Work required: Every entry is to be returned as it stands, apart from the pictures.

▼

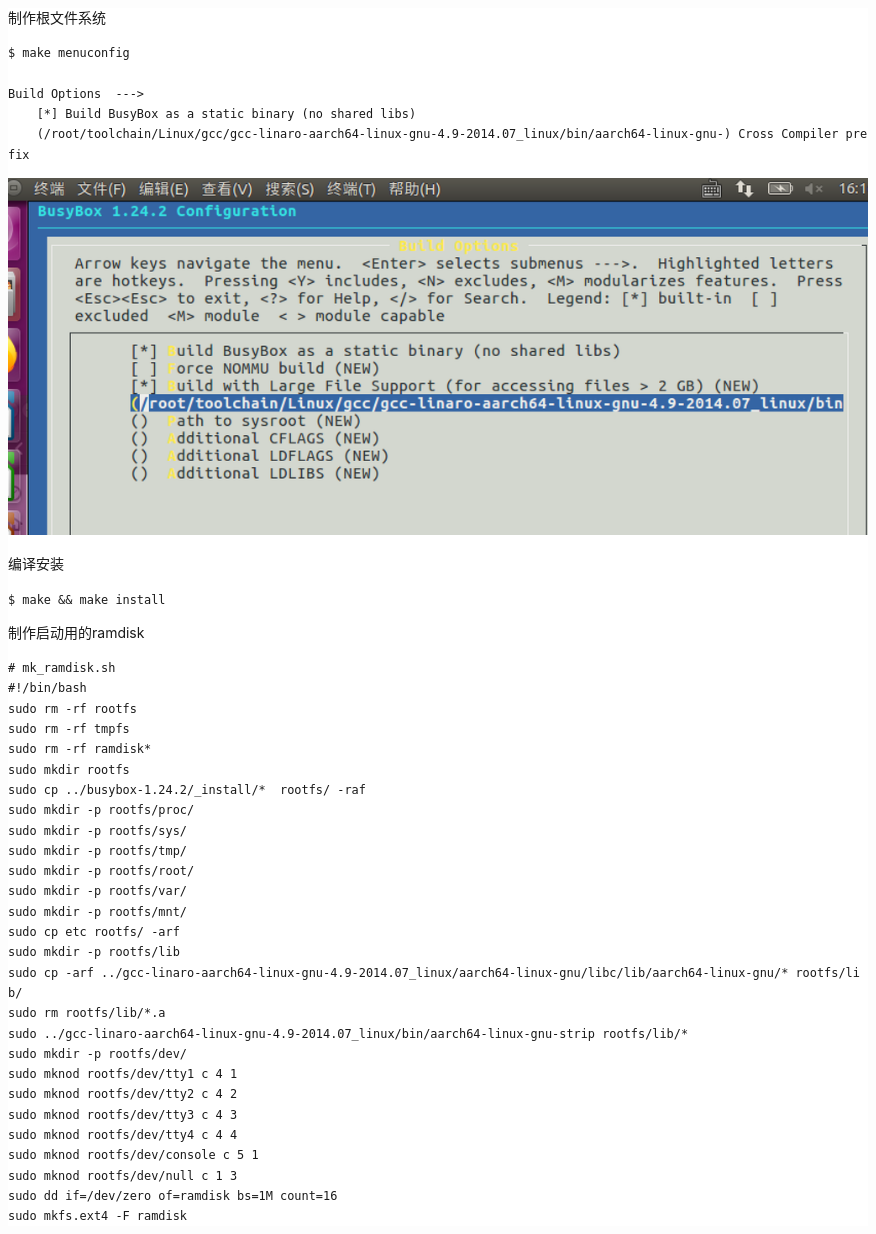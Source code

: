 
制作根文件系统
```
$ make menuconfig

Build Options  --->
    [*] Build BusyBox as a static binary (no shared libs)
    (/root/toolchain/Linux/gcc/gcc-linaro-aarch64-linux-gnu-4.9-2014.07_linux/bin/aarch64-linux-gnu-) Cross Compiler prefix
```
![](/assets/img/exploit/2018-02-08-qemu-environment/0x012.png)

编译安装
```
$ make && make install
```

制作启动用的ramdisk
```
# mk_ramdisk.sh
#!/bin/bash
sudo rm -rf rootfs
sudo rm -rf tmpfs
sudo rm -rf ramdisk*
sudo mkdir rootfs
sudo cp ../busybox-1.24.2/_install/*  rootfs/ -raf
sudo mkdir -p rootfs/proc/
sudo mkdir -p rootfs/sys/
sudo mkdir -p rootfs/tmp/
sudo mkdir -p rootfs/root/
sudo mkdir -p rootfs/var/
sudo mkdir -p rootfs/mnt/
sudo cp etc rootfs/ -arf
sudo mkdir -p rootfs/lib
sudo cp -arf ../gcc-linaro-aarch64-linux-gnu-4.9-2014.07_linux/aarch64-linux-gnu/libc/lib/aarch64-linux-gnu/* rootfs/lib/
sudo rm rootfs/lib/*.a
sudo ../gcc-linaro-aarch64-linux-gnu-4.9-2014.07_linux/bin/aarch64-linux-gnu-strip rootfs/lib/*
sudo mkdir -p rootfs/dev/
sudo mknod rootfs/dev/tty1 c 4 1
sudo mknod rootfs/dev/tty2 c 4 2
sudo mknod rootfs/dev/tty3 c 4 3
sudo mknod rootfs/dev/tty4 c 4 4
sudo mknod rootfs/dev/console c 5 1
sudo mknod rootfs/dev/null c 1 3
sudo dd if=/dev/zero of=ramdisk bs=1M count=16
sudo mkfs.ext4 -F ramdisk
```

▲

Exercise answer:
Source code

: 
制作根文件系统
```
$ make menuconfig

Build Options  --->
    [*] Build BusyBox as a static binary (no shared libs)
    (/root/toolchain/Linux/gcc/gcc-linaro-aarch64-linux-gnu-4.9-2014.07_linux/bin/aarch64-linux-gnu-) Cross Compiler prefix
```
![](/assets/img/exploit/2018-02-08-qemu-environment/0x012.png)

编译安装
```
$ make && make install
```

制作启动用的ramdisk
```
# mk_ramdisk.sh
#!/bin/bash
sudo rm -rf rootfs
sudo rm -rf tmpfs
sudo rm -rf ramdisk*
sudo mkdir rootfs
sudo cp ../busybox-1.24.2/_install/*  rootfs/ -raf
sudo mkdir -p rootfs/proc/
sudo mkdir -p rootfs/sys/
sudo mkdir -p rootfs/tmp/
sudo mkdir -p rootfs/root/
sudo mkdir -p rootfs/var/
sudo mkdir -p rootfs/mnt/
sudo cp etc rootfs/ -arf
sudo mkdir -p rootfs/lib
sudo cp -arf ../gcc-linaro-aarch64-linux-gnu-4.9-2014.07_linux/aarch64-linux-gnu/libc/lib/aarch64-linux-gnu/* rootfs/lib/
sudo rm rootfs/lib/*.a
sudo ../gcc-linaro-aarch64-linux-gnu-4.9-2014.07_linux/bin/aarch64-linux-gnu-strip rootfs/lib/*
sudo mkdir -p rootfs/dev/
sudo mknod rootfs/dev/tty1 c 4 1
sudo mknod rootfs/dev/tty2 c 4 2
sudo mknod rootfs/dev/tty3 c 4 3
sudo mknod rootfs/dev/tty4 c 4 4
sudo mknod rootfs/dev/console c 5 1
sudo mknod rootfs/dev/null c 1 3
sudo dd if=/dev/zero of=ramdisk bs=1M count=16
sudo mkfs.ext4 -F ramdisk
```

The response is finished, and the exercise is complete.